Anybody does something similar?
I've been wanting something like this that isn't artifactory (I've ran it in previous companies, it's not a great experience), so I had been thinking of doing it myself, but never bothered. One idea I had is to write a proxy that essentially translates the various package manager endpoints into OCI registry, thus causing everything to be stored on any OCI backend. My thinking was this way you could in theory use any OCI backend (including ready available, battle-tested self-hosted applications), but this proxy would never need it's own state, thus making it (hopefully) easier to run.
Now that you've implemented, was there a reason you didn't go for such an approach so that you would worry about less as someone hosting something like this?
Can this do 302 redirect to s3? One neat feature of artifactory edge is that the asset download can skip hitting the edge peer and go straight to s3.
Would be cool if this also could support the existing artifactory s3 backend format so you could just point this at your existing artifactory s3 bucket and migrate your db over to this.
Congrats on launching!
Nice work.. I'm building the same thing right now. Partly because we need this and don't have the budget for Artifactory etc., and mainly to test out largely hands free, agentic development.
Thanks for sharing.
[dead]
[dead]
I appreciate the honesty about using Claude and the time it took to build this, and it shows how things can look when guided by someone who knows what they are doing.

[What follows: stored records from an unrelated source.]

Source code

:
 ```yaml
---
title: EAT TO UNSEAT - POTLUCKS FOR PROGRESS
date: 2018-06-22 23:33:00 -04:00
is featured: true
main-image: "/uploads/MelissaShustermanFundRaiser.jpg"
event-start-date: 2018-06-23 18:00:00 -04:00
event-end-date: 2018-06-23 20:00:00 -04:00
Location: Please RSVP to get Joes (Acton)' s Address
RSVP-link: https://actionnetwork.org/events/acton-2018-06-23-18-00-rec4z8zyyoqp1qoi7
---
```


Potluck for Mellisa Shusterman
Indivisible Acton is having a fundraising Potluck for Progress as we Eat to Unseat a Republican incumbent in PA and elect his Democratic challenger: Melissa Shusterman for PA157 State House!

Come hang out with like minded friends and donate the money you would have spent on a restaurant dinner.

On the other hand, it also shows that it took three weeks, so why should I use this instead of building a custom toolchain myself that is optimised for what I need and actually use? Trimming away the 45+ formats to the 5 or so that matter to my project. It raises the question - is 'enterprise' software doomed in favour of a proliferation of custom built services where everybody has something unique, or is the real value in the 'support' packages and SLAs? Will devs adopt this and put 'Artifact Keeper' on their CV, or will they put 'built an artifact toolchain with Claude'?
But then again, kudos to you for building something that can (and probably should) eat the lunch of the enterprise-grade tools that are simply unaffordable to small business, individual contractors, and underfunded teams. Truth be told, I'm not going to build my own, so this is certainly something I want to put in a sandbox and try out, and also this is inspirational and may finally convince me that I should give Claude a fair go if it's capable of being guided to create high quality output.